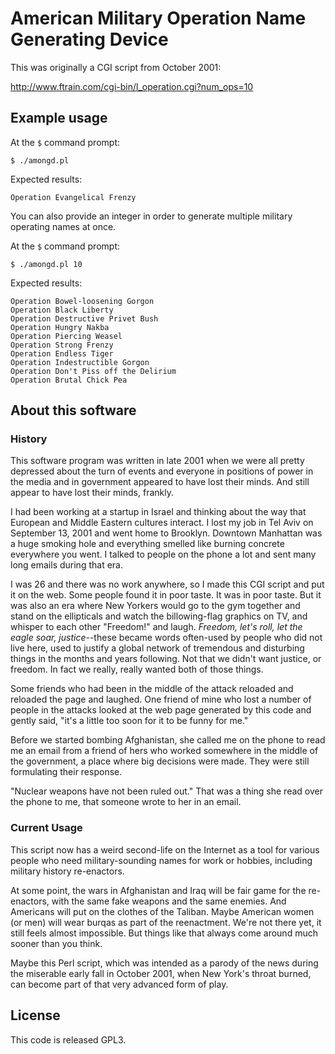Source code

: # American Military Operation Name Generating Device

This was originally a CGI script from October 2001:

http://www.ftrain.com/cgi-bin/l_operation.cgi?num_ops=10

## Example usage

At the ```$``` command prompt:

```$ ./amongd.pl```

Expected results:

```Operation Evangelical Frenzy```

You can also provide an integer in order to generate multiple
military operating names at once.

At the ```$``` command prompt:

```$ ./amongd.pl 10```

Expected results:

```
Operation Bowel-loosening Gorgon
Operation Black Liberty
Operation Destructive Privet Bush
Operation Hungry Nakba
Operation Piercing Weasel
Operation Strong Frenzy
Operation Endless Tiger
Operation Indestructible Gorgon
Operation Don't Piss off the Delirium
Operation Brutal Chick Pea
```

## About this software

### History

This software program was written in late 2001 when we were all
pretty depressed about the turn of events and everyone in positions
of power in the media and in government appeared to have lost their
minds. And still appear to have lost their minds, frankly.

I had been working at a startup in Israel and thinking about the way
that European and Middle Eastern cultures interact. I lost my job in
Tel Aviv on September 13, 2001 and went home to Brooklyn. Downtown
Manhattan was a huge smoking hole and everything smelled like
burning concrete everywhere you went. I talked to people on the
phone a lot and sent many long emails during that era.

I was 26 and there was no work anywhere, so I made this CGI script
and put it on the web. Some people found it in poor taste. It was in
poor taste. But it was also an era where New Yorkers would go to the
gym together and stand on the ellipticals and watch the
billowing-flag graphics on TV, and whisper to each other "Freedom!"
and laugh. *Freedom, let's roll, let the eagle soar, justice*--these
became words often-used by people who did not live here, used to
justify a global network of tremendous and disturbing things in the
months and years following. Not that we didn't want justice, or
freedom. In fact we really, really wanted both of those things.

Some friends who had been in the middle of the attack reloaded and
reloaded the page and laughed. One friend of mine who lost a number
of people in the attacks looked at the web page generated by this
code and gently said, "it's a little too soon for it to be funny for
me."

Before we started bombing Afghanistan, she called me on the phone to
read me an email from a friend of hers who worked somewhere in the
middle of the government, a place where big decisions were
made. They were still formulating their response.

"Nuclear weapons have not been ruled out." That was a thing she read
over the phone to me, that someone wrote to her in an email.

### Current Usage

This script now has a weird second-life on the Internet as a
tool for various people who need military-sounding names for work or
hobbies, including military history re-enactors.

At some point, the wars in Afghanistan and Iraq will be fair game
for the re-enactors, with the same fake weapons and the same
enemies. And Americans will put on the clothes of the Taliban. Maybe
American women (or men) will wear burqas as part of the
reenactment. We're not there yet, it still feels almost
impossible. But things like that always come around much sooner than
you think.

Maybe this Perl script, which was intended as a parody of the news
during the miserable early fall in October 2001, when New York's
throat burned, can become part of that very advanced form of play.

## License

This code is released GPL3.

* * *

TASK OBJECTIVE:
Quote every line of the records above exactly; no picture is to be copied.

TASK SOLUTION:
Source code

: # American Military Operation Name Generating Device

This was originally a CGI script from October 2001:

http://www.ftrain.com/cgi-bin/l_operation.cgi?num_ops=10

## Example usage

At the ```$``` command prompt:

```$ ./amongd.pl```

Expected results:

```Operation Evangelical Frenzy```

You can also provide an integer in order to generate multiple
military operating names at once.

At the ```$``` command prompt:

```$ ./amongd.pl 10```

Expected results:

```
Operation Bowel-loosening Gorgon
Operation Black Liberty
Operation Destructive Privet Bush
Operation Hungry Nakba
Operation Piercing Weasel
Operation Strong Frenzy
Operation Endless Tiger
Operation Indestructible Gorgon
Operation Don't Piss off the Delirium
Operation Brutal Chick Pea
```

## About this software

### History

This software program was written in late 2001 when we were all
pretty depressed about the turn of events and everyone in positions
of power in the media and in government appeared to have lost their
minds. And still appear to have lost their minds, frankly.

I had been working at a startup in Israel and thinking about the way
that European and Middle Eastern cultures interact. I lost my job in
Tel Aviv on September 13, 2001 and went home to Brooklyn. Downtown
Manhattan was a huge smoking hole and everything smelled like
burning concrete everywhere you went. I talked to people on the
phone a lot and sent many long emails during that era.

I was 26 and there was no work anywhere, so I made this CGI script
and put it on the web. Some people found it in poor taste. It was in
poor taste. But it was also an era where New Yorkers would go to the
gym together and stand on the ellipticals and watch the
billowing-flag graphics on TV, and whisper to each other "Freedom!"
and laugh. *Freedom, let's roll, let the eagle soar, justice*--these
became words often-used by people who did not live here, used to
justify a global network of tremendous and disturbing things in the
months and years following. Not that we didn't want justice, or
freedom. In fact we really, really wanted both of those things.

Some friends who had been in the middle of the attack reloaded and
reloaded the page and laughed. One friend of mine who lost a number
of people in the attacks looked at the web page generated by this
code and gently said, "it's a little too soon for it to be funny for
me."

Before we started bombing Afghanistan, she called me on the phone to
read me an email from a friend of hers who worked somewhere in the
middle of the government, a place where big decisions were
made. They were still formulating their response.

"Nuclear weapons have not been ruled out." That was a thing she read
over the phone to me, that someone wrote to her in an email.

### Current Usage

This script now has a weird second-life on the Internet as a
tool for various people who need military-sounding names for work or
hobbies, including military history re-enactors.

At some point, the wars in Afghanistan and Iraq will be fair game
for the re-enactors, with the same fake weapons and the same
enemies. And Americans will put on the clothes of the Taliban. Maybe
American women (or men) will wear burqas as part of the
reenactment. We're not there yet, it still feels almost
impossible. But things like that always come around much sooner than
you think.

Maybe this Perl script, which was intended as a parody of the news
during the miserable early fall in October 2001, when New York's
throat burned, can become part of that very advanced form of play.

## License

This code is released GPL3.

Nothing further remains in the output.